Records from a data source:
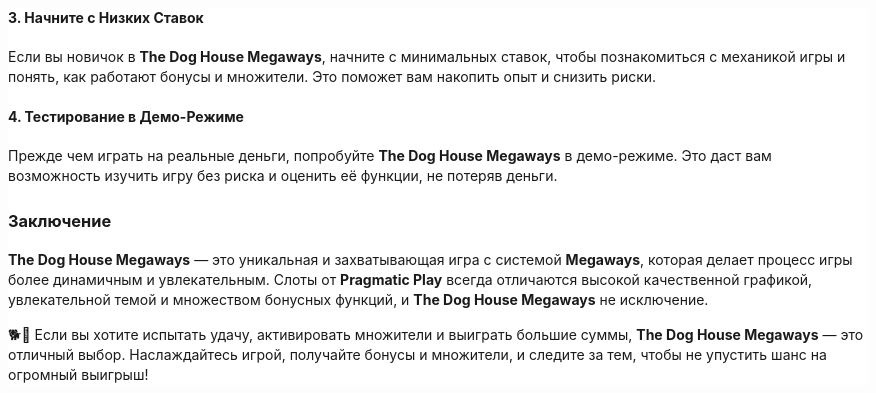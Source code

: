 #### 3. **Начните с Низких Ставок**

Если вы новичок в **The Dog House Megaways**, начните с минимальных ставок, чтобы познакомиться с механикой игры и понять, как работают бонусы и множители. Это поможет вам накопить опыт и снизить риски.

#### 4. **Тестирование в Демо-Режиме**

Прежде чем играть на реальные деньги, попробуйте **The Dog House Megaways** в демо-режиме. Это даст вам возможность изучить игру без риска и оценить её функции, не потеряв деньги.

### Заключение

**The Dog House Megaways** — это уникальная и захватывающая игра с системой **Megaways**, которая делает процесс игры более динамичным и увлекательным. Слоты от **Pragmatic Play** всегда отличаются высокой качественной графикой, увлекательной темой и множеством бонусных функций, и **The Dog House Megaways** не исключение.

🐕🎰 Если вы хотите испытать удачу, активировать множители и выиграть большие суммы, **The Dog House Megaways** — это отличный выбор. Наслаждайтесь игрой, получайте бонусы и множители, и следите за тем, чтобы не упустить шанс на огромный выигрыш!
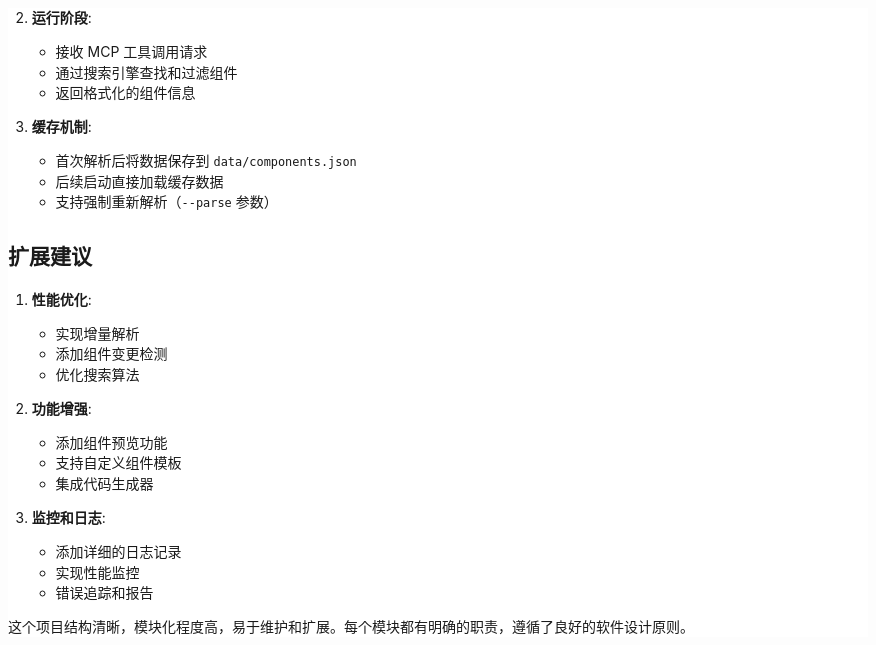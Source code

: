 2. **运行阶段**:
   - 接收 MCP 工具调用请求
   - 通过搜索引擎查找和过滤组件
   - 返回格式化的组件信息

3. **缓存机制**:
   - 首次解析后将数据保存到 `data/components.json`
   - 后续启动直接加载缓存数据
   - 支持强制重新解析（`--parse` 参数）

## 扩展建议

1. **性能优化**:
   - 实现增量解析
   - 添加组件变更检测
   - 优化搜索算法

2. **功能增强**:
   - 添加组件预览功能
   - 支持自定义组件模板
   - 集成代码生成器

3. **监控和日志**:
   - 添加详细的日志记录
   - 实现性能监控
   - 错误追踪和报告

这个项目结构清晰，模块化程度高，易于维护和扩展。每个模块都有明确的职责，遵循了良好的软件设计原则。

The task:
Each line in the entries above, starting at the line with "#### 4. **Тестирование в Демо-Режиме**" and ending at the line with "### Заключение", is to be printed exactly, and only those lines.

Answer space:
#### 4. **Тестирование в Демо-Режиме**

Прежде чем играть на реальные деньги, попробуйте **The Dog House Megaways** в демо-режиме. Это даст вам возможность изучить игру без риска и оценить её функции, не потеряв деньги.

### Заключение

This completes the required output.